* _Saved data entries_:
□ □ □ □ □ □ □
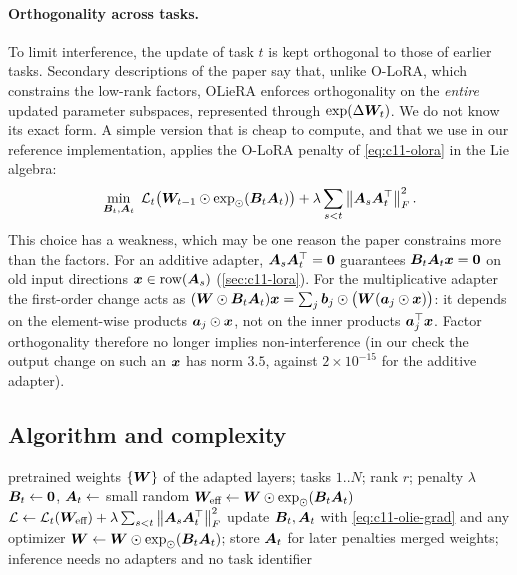 \paragraph{Orthogonality across tasks.} To limit interference, the update of task $t$ is kept
orthogonal to those of earlier tasks. Secondary descriptions of the paper say that, unlike O-LoRA,
which constrains the low-rank factors, OLieRA enforces orthogonality on the \emph{entire} updated
parameter subspaces, represented through $\exp(\Delta\mW_t)$. We do not know its exact form. A
simple version that is cheap to compute, and that we use in our reference implementation, applies
the O-LoRA penalty of \cref{eq:c11-olora} in the Lie algebra:
\begin{equation}
  \min_{\mB_t, \mA_t}\; \loss_t\bigl(\mW_{t-1}\had\exp_{\had}(\mB_t\mA_t)\bigr) + \lambda\sum_{s<t}\norm{\mA_s\mA_t\T}_F^2 .
  \label{eq:c11-olie-objective}
\end{equation}
This choice has a weakness, which may be one reason the paper constrains more than the factors. For an
additive adapter, $\mA_s\mA_t\T = \bm{0}$ guarantees $\mB_t\mA_t\vx = \bm{0}$ on old input directions
$\vx \in \operatorname{row}(\mA_s)$ (\cref{sec:c11-lora}). For the multiplicative adapter the
first-order change acts as $(\mW\had\mB_t\mA_t)\vx = \sum_j\vb_j\had\bigl(\mW(\va_j\had\vx)\bigr)$:
it depends on the element-wise products $\va_j\had\vx$, not on the inner products $\va_j\T\vx$.
Factor orthogonality therefore no longer implies non-interference (in our check the output change
on such an $\vx$ has norm $3.5$, against $2\times10^{-15}$ for the additive adapter).

\subsection{Algorithm and complexity}\label{sec:c11-ol-alg}

\begin{algorithm}[t]
\caption{Continual fine-tuning with multiplicative low-rank updates (our formalization of OLieRA).}\label{alg:c11-olie}
\begin{algorithmic}[1]
\Require pretrained weights $\{\mW\}$ of the adapted layers; tasks $1..N$; rank $r$; penalty $\lambda$
  \State $\mB_t \gets \bm{0}$, $\mA_t \gets$ small random 
    \State $\mW_{\text{eff}} \gets \mW\had\exp_{\had}(\mB_t\mA_t)$ 
    \State $\loss \gets \loss_t(\mW_{\text{eff}}) + \lambda\sum_{s<t}\norm{\mA_s\mA_t\T}_F^2$
    \State update $\mB_t, \mA_t$ with \cref{eq:c11-olie-grad} and any optimizer
  \EndFor
  \State $\mW \gets \mW\had\exp_{\had}(\mB_t\mA_t)$; store $\mA_t$ for later penalties 
\EndFor
\Ensure merged weights; inference needs no adapters and no task identifier
\end{algorithmic}
\end{algorithm}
□ □ □ □ □ □ □
* _What needs to be done_:
From the first line to the last, set down the records above exactly and skip the pictures.

* _Exercise response_:
 \paragraph{Orthogonality across tasks.} To limit interference, the update of task $t$ is kept
orthogonal to those of earlier tasks. Secondary descriptions of the paper say that, unlike O-LoRA,
which constrains the low-rank factors, OLieRA enforces orthogonality on the \emph{entire} updated
parameter subspaces, represented through $\exp(\Delta\mW_t)$. We do not know its exact form. A
simple version that is cheap to compute, and that we use in our reference implementation, applies
the O-LoRA penalty of \cref{eq:c11-olora} in the Lie algebra:
\begin{equation}
  \min_{\mB_t, \mA_t}\; \loss_t\bigl(\mW_{t-1}\had\exp_{\had}(\mB_t\mA_t)\bigr) + \lambda\sum_{s<t}\norm{\mA_s\mA_t\T}_F^2 .
  \label{eq:c11-olie-objective}
\end{equation}
This choice has a weakness, which may be one reason the paper constrains more than the factors. For an
additive adapter, $\mA_s\mA_t\T = \bm{0}$ guarantees $\mB_t\mA_t\vx = \bm{0}$ on old input directions
$\vx \in \operatorname{row}(\mA_s)$ (\cref{sec:c11-lora}). For the multiplicative adapter the
first-order change acts as $(\mW\had\mB_t\mA_t)\vx = \sum_j\vb_j\had\bigl(\mW(\va_j\had\vx)\bigr)$:
it depends on the element-wise products $\va_j\had\vx$, not on the inner products $\va_j\T\vx$.
Factor orthogonality therefore no longer implies non-interference (in our check the output change
on such an $\vx$ has norm $3.5$, against $2\times10^{-15}$ for the additive adapter).

\subsection{Algorithm and complexity}\label{sec:c11-ol-alg}

\begin{algorithm}[t]
\caption{Continual fine-tuning with multiplicative low-rank updates (our formalization of OLieRA).}\label{alg:c11-olie}
\begin{algorithmic}[1]
\Require pretrained weights $\{\mW\}$ of the adapted layers; tasks $1..N$; rank $r$; penalty $\lambda$
  \State $\mB_t \gets \bm{0}$, $\mA_t \gets$ small random 
    \State $\mW_{\text{eff}} \gets \mW\had\exp_{\had}(\mB_t\mA_t)$ 
    \State $\loss \gets \loss_t(\mW_{\text{eff}}) + \lambda\sum_{s<t}\norm{\mA_s\mA_t\T}_F^2$
    \State update $\mB_t, \mA_t$ with \cref{eq:c11-olie-grad} and any optimizer
  \EndFor
  \State $\mW \gets \mW\had\exp_{\had}(\mB_t\mA_t)$; store $\mA_t$ for later penalties 
\EndFor
\Ensure merged weights; inference needs no adapters and no task identifier
\end{algorithmic}
\end{algorithm}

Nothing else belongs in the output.